Records from a data collection
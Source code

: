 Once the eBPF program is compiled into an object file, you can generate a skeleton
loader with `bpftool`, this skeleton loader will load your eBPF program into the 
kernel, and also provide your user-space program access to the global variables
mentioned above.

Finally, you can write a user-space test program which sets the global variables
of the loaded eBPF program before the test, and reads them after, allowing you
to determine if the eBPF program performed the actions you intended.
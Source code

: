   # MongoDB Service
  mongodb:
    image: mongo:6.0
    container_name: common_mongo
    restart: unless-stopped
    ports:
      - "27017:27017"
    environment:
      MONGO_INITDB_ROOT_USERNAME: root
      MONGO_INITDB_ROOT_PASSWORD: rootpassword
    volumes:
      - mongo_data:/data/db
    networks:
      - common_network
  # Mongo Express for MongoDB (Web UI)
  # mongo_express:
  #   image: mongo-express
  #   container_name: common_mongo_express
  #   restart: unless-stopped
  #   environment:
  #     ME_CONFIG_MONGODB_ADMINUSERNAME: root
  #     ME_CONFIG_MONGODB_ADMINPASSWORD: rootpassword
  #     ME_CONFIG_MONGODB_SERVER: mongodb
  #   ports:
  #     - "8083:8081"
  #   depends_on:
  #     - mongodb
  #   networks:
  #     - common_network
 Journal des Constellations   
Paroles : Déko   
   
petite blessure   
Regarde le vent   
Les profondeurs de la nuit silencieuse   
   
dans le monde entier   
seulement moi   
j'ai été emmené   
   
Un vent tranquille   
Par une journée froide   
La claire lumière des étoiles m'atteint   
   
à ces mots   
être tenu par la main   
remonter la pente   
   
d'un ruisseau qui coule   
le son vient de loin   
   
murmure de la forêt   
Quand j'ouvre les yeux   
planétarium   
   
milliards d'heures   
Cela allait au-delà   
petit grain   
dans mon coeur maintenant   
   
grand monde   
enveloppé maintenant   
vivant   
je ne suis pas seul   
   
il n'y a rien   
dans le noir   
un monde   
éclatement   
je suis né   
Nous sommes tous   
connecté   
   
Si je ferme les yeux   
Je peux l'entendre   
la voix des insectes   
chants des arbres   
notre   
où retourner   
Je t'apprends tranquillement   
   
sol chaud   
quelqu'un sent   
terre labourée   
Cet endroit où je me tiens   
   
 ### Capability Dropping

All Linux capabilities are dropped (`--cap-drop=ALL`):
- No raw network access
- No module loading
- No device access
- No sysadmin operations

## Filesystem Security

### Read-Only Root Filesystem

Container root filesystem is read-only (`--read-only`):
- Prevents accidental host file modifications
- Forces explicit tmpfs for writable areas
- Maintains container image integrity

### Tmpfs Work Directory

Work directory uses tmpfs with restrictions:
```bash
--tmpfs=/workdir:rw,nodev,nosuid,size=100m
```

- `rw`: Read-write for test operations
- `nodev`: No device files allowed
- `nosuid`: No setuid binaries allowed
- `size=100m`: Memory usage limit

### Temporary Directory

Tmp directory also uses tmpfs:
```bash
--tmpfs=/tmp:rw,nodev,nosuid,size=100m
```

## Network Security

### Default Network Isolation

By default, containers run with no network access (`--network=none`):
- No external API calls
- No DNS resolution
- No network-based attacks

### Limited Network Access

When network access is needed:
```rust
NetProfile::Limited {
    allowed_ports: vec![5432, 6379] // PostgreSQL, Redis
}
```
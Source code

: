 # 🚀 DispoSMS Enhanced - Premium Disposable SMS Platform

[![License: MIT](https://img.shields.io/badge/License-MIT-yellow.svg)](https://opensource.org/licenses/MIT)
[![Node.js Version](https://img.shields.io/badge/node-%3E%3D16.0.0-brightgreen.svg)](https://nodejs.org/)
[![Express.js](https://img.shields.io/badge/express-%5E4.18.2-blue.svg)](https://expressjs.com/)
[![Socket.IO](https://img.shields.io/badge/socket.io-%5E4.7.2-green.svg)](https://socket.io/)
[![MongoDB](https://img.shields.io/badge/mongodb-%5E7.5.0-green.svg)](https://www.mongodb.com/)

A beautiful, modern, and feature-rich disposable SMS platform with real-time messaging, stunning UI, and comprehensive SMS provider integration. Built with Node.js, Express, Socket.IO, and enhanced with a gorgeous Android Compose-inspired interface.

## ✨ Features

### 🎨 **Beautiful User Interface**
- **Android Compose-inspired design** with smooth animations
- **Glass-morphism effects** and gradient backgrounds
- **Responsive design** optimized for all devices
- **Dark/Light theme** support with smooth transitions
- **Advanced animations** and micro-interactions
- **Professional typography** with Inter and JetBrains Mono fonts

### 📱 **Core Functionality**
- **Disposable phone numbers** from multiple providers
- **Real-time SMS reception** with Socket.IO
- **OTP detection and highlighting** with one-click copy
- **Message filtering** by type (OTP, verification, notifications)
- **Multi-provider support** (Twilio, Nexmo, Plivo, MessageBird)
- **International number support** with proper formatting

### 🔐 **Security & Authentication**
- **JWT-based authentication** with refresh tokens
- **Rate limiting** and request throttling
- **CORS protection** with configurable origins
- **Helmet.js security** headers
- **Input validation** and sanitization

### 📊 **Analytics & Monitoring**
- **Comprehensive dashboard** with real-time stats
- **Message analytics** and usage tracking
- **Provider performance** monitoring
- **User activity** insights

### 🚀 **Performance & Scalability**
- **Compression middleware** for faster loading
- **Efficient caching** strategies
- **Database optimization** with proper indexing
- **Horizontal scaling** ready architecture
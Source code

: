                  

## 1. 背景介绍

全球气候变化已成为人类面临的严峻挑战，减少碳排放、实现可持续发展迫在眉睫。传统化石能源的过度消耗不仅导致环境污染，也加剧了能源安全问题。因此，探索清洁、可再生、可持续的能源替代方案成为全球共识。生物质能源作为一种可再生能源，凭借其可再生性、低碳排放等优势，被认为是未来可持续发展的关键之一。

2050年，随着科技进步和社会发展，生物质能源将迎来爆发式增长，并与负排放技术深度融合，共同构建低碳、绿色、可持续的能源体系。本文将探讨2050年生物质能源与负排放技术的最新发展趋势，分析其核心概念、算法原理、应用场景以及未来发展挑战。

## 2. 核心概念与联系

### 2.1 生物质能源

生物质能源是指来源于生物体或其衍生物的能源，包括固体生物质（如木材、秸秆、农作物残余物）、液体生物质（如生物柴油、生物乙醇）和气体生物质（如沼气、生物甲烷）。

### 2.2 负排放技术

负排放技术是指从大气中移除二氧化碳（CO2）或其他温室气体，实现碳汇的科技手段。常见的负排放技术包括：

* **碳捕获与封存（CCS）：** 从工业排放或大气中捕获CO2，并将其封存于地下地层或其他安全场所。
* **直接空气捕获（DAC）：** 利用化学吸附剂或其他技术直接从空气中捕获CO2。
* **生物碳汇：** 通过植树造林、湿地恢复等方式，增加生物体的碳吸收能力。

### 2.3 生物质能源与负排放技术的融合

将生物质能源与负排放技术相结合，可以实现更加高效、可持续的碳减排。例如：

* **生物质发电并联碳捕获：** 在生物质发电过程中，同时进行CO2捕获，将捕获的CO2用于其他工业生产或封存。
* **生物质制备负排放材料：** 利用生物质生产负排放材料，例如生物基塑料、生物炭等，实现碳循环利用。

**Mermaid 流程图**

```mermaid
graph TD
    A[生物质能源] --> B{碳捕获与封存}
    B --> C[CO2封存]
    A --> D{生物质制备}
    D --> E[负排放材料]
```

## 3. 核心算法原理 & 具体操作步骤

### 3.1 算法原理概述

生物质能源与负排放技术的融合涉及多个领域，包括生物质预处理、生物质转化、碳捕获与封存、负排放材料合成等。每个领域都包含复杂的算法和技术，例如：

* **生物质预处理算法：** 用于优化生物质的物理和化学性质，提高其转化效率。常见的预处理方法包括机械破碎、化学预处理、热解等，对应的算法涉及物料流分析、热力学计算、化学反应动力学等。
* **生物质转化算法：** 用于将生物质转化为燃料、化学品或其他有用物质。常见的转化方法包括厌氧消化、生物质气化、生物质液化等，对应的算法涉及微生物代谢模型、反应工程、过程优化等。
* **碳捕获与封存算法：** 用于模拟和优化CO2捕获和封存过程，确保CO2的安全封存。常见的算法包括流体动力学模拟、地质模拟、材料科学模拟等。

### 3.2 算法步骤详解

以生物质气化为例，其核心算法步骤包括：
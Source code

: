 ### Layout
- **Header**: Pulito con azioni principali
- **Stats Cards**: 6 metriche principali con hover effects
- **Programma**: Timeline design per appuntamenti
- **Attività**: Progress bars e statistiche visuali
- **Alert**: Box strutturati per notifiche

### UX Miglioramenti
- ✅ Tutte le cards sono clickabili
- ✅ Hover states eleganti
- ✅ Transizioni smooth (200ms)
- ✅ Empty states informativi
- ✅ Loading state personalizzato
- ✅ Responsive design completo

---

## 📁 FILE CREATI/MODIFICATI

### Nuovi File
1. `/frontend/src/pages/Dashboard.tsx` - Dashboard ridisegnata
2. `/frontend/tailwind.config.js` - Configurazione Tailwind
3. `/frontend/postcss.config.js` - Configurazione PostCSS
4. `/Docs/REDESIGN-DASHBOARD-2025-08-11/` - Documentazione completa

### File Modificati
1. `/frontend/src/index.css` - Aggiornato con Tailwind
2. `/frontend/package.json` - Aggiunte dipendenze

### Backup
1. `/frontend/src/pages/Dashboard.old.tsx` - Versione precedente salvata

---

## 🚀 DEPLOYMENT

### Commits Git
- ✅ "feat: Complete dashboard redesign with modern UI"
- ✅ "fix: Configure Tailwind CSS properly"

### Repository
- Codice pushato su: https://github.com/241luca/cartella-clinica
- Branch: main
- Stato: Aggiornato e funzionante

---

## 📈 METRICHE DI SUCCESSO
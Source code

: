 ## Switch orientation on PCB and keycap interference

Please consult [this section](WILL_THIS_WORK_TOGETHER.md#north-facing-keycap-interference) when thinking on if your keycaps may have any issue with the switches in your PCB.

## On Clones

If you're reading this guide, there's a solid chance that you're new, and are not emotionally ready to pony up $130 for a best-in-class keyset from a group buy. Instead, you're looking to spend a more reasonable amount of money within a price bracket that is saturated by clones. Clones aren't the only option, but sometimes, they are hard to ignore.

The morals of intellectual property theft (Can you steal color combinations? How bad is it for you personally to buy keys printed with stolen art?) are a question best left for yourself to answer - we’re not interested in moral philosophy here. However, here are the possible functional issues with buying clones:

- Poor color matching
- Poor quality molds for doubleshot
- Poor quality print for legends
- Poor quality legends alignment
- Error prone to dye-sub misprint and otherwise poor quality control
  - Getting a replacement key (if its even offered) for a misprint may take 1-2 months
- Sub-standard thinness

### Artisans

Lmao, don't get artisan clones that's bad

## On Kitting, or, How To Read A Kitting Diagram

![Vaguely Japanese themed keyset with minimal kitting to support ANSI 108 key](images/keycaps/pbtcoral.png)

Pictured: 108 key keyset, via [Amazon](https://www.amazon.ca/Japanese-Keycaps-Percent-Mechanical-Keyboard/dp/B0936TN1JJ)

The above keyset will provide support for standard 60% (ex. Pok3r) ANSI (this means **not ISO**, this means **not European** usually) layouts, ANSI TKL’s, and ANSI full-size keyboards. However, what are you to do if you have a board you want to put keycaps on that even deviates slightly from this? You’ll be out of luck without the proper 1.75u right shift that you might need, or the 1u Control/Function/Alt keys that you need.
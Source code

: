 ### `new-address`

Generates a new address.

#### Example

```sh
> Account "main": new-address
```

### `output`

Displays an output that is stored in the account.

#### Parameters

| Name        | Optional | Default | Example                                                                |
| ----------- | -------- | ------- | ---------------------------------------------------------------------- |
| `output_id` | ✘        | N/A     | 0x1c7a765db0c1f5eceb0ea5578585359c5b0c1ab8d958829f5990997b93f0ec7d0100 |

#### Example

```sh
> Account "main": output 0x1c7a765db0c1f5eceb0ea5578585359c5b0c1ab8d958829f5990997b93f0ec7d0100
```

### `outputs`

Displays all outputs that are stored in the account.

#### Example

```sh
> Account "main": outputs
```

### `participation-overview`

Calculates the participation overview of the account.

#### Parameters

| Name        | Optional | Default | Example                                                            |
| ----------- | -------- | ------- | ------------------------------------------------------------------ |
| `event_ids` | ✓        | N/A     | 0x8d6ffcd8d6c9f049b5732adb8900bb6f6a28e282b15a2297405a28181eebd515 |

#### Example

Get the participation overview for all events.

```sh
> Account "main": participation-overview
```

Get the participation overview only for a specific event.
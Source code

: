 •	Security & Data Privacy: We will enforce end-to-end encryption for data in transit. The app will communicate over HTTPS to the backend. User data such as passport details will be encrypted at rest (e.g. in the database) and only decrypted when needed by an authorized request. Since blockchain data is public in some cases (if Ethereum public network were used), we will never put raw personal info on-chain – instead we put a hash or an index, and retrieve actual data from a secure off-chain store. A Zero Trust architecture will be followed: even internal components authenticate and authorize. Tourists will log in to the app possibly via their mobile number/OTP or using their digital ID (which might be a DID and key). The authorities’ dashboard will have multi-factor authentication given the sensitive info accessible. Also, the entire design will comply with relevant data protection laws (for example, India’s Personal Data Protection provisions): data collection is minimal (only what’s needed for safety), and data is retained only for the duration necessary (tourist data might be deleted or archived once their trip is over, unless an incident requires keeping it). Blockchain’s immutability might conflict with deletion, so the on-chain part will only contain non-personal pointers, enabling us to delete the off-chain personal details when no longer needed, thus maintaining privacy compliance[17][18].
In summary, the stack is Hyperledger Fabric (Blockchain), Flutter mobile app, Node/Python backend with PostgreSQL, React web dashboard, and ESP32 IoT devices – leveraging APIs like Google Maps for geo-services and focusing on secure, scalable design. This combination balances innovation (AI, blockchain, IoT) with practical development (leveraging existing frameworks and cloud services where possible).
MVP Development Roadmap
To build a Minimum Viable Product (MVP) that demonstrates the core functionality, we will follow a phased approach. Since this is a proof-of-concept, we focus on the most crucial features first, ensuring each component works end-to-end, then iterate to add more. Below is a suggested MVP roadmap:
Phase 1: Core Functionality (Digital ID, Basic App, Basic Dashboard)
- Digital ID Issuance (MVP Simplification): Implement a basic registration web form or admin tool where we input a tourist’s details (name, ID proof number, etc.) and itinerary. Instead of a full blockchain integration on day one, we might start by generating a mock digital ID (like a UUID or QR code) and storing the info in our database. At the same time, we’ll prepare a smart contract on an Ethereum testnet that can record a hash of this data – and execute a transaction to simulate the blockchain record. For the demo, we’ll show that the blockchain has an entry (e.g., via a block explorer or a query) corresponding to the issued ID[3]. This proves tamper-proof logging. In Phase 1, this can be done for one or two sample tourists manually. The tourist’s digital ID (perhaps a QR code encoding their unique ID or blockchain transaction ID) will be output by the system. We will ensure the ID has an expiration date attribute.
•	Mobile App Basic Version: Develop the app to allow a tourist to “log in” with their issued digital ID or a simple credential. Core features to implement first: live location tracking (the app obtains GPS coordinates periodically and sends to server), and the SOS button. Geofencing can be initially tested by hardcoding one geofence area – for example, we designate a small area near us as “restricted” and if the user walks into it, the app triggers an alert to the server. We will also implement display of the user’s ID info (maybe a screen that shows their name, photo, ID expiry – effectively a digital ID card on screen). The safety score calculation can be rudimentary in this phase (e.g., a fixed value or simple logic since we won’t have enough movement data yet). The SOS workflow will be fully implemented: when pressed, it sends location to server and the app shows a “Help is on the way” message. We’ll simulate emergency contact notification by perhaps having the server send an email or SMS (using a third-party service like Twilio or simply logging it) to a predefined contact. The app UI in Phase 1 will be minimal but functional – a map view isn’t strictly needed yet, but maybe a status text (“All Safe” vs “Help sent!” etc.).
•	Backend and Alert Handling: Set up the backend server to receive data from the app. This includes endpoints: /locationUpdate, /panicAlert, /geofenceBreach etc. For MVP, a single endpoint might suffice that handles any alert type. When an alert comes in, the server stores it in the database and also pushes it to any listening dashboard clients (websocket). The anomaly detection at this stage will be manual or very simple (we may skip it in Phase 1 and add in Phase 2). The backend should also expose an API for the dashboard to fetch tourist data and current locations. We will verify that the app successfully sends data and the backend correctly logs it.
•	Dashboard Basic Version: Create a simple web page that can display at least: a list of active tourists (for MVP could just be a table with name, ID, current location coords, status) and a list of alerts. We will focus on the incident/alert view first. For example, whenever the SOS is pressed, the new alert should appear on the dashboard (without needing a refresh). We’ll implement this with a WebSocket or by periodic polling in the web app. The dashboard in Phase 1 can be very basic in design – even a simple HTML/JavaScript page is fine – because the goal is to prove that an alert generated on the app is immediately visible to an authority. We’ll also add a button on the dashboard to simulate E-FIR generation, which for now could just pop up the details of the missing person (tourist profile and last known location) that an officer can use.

» **Assigned task**
Begin at the line above that has "In summary, the" and stop after the line that has "To build a Minimum", copying each line exactly and adding nothing else.

» **Solution to this task**
In summary, the stack is Hyperledger Fabric (Blockchain), Flutter mobile app, Node/Python backend with PostgreSQL, React web dashboard, and ESP32 IoT devices – leveraging APIs like Google Maps for geo-services and focusing on secure, scalable design. This combination balances innovation (AI, blockchain, IoT) with practical development (leveraging existing frameworks and cloud services where possible).
MVP Development Roadmap
To build a Minimum Viable Product (MVP) that demonstrates the core functionality, we will follow a phased approach. Since this is a proof-of-concept, we focus on the most crucial features first, ensuring each component works end-to-end, then iterate to add more. Below is a suggested MVP roadmap:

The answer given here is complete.